__Source information__.
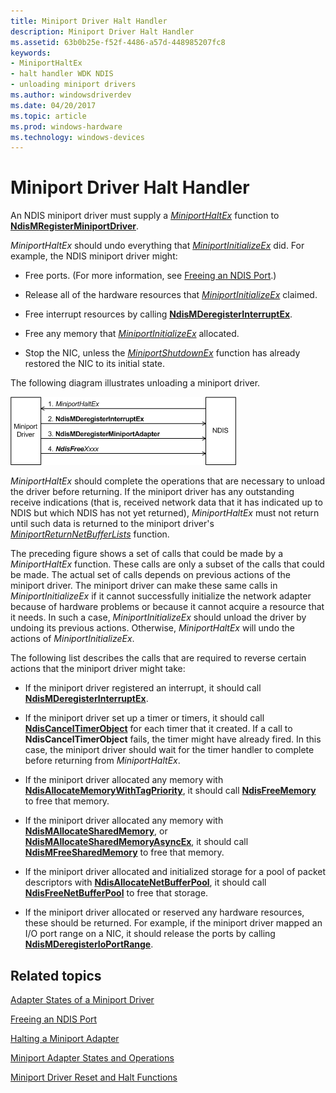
 ```yaml
---
title: Miniport Driver Halt Handler
description: Miniport Driver Halt Handler
ms.assetid: 63b0b25e-f52f-4486-a57d-448985207fc8
keywords:
- MiniportHaltEx
- halt handler WDK NDIS
- unloading miniport drivers
ms.author: windowsdriverdev
ms.date: 04/20/2017
ms.topic: article
ms.prod: windows-hardware
ms.technology: windows-devices
---
```


# Miniport Driver Halt Handler





An NDIS miniport driver must supply a [*MiniportHaltEx*](https://msdn.microsoft.com/library/windows/hardware/ff559388) function to [**NdisMRegisterMiniportDriver**](https://msdn.microsoft.com/library/windows/hardware/ff563654).

*MiniportHaltEx* should undo everything that [*MiniportInitializeEx*](https://msdn.microsoft.com/library/windows/hardware/ff559389) did. For example, the NDIS miniport driver might:

-   Free ports. (For more information, see [Freeing an NDIS Port](freeing-an-ndis-port.md).)

-   Release all of the hardware resources that [*MiniportInitializeEx*](https://msdn.microsoft.com/library/windows/hardware/ff559389) claimed.

-   Free interrupt resources by calling [**NdisMDeregisterInterruptEx**](https://msdn.microsoft.com/library/windows/hardware/ff563575).

-   Free any memory that [*MiniportInitializeEx*](https://msdn.microsoft.com/library/windows/hardware/ff559389) allocated.

-   Stop the NIC, unless the [*MiniportShutdownEx*](https://msdn.microsoft.com/library/windows/hardware/ff559449) function has already restored the NIC to its initial state.

The following diagram illustrates unloading a miniport driver.

![diagram illustrating unloading a miniport driver](images/207-11.png)

*MiniportHaltEx* should complete the operations that are necessary to unload the driver before returning. If the miniport driver has any outstanding receive indications (that is, received network data that it has indicated up to NDIS but which NDIS has not yet returned), *MiniportHaltEx* must not return until such data is returned to the miniport driver's [*MiniportReturnNetBufferLists*](https://msdn.microsoft.com/library/windows/hardware/ff559437) function.

The preceding figure shows a set of calls that could be made by a *MiniportHaltEx* function. These calls are only a subset of the calls that could be made. The actual set of calls depends on previous actions of the miniport driver. The miniport driver can make these same calls in *MiniportInitializeEx* if it cannot successfully initialize the network adapter because of hardware problems or because it cannot acquire a resource that it needs. In such a case, *MiniportInitializeEx* should unload the driver by undoing its previous actions. Otherwise, *MiniportHaltEx* will undo the actions of *MiniportInitializeEx*.

The following list describes the calls that are required to reverse certain actions that the miniport driver might take:

-   If the miniport driver registered an interrupt, it should call [**NdisMDeregisterInterruptEx**](https://msdn.microsoft.com/library/windows/hardware/ff563575).

-   If the miniport driver set up a timer or timers, it should call [**NdisCancelTimerObject**](https://msdn.microsoft.com/library/windows/hardware/ff561624) for each timer that it created. If a call to **NdisCancelTimerObject** fails, the timer might have already fired. In this case, the miniport driver should wait for the timer handler to complete before returning from *MiniportHaltEx*.

-   If the miniport driver allocated any memory with [**NdisAllocateMemoryWithTagPriority**](https://msdn.microsoft.com/library/windows/hardware/ff561606), it should call [**NdisFreeMemory**](https://msdn.microsoft.com/library/windows/hardware/ff562577) to free that memory.

-   If the miniport driver allocated any memory with [**NdisMAllocateSharedMemory**](https://msdn.microsoft.com/library/windows/hardware/ff562782), or [**NdisMAllocateSharedMemoryAsyncEx**](https://msdn.microsoft.com/library/windows/hardware/ff562784), it should call [**NdisMFreeSharedMemory**](https://msdn.microsoft.com/library/windows/hardware/ff563589) to free that memory.

-   If the miniport driver allocated and initialized storage for a pool of packet descriptors with [**NdisAllocateNetBufferPool**](https://msdn.microsoft.com/library/windows/hardware/ff561611), it should call [**NdisFreeNetBufferPool**](https://msdn.microsoft.com/library/windows/hardware/ff562592) to free that storage.

-   If the miniport driver allocated or reserved any hardware resources, these should be returned. For example, if the miniport driver mapped an I/O port range on a NIC, it should release the ports by calling [**NdisMDeregisterIoPortRange**](https://msdn.microsoft.com/library/windows/hardware/ff563577).

## Related topics


[Adapter States of a Miniport Driver](adapter-states-of-a-miniport-driver.md)

[Freeing an NDIS Port](freeing-an-ndis-port.md)

[Halting a Miniport Adapter](halting-a-miniport-adapter.md)

[Miniport Adapter States and Operations](miniport-adapter-states-and-operations.md)

[Miniport Driver Reset and Halt Functions](https://msdn.microsoft.com/library/windows/hardware/ff564064)

 

 






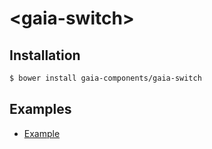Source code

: # &lt;gaia-switch&gt;

## Installation

```bash
$ bower install gaia-components/gaia-switch
```

## Examples

- [Example](http://gaia-components.github.io/gaia-switch/examples/)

__What is required__. Restate word for word the lines above, beginning with the one that contains "## Installation" and ending with the last line.

__Solution for this task__.
## Installation

```bash
$ bower install gaia-components/gaia-switch
```

## Examples

- [Example](http://gaia-components.github.io/gaia-switch/examples/)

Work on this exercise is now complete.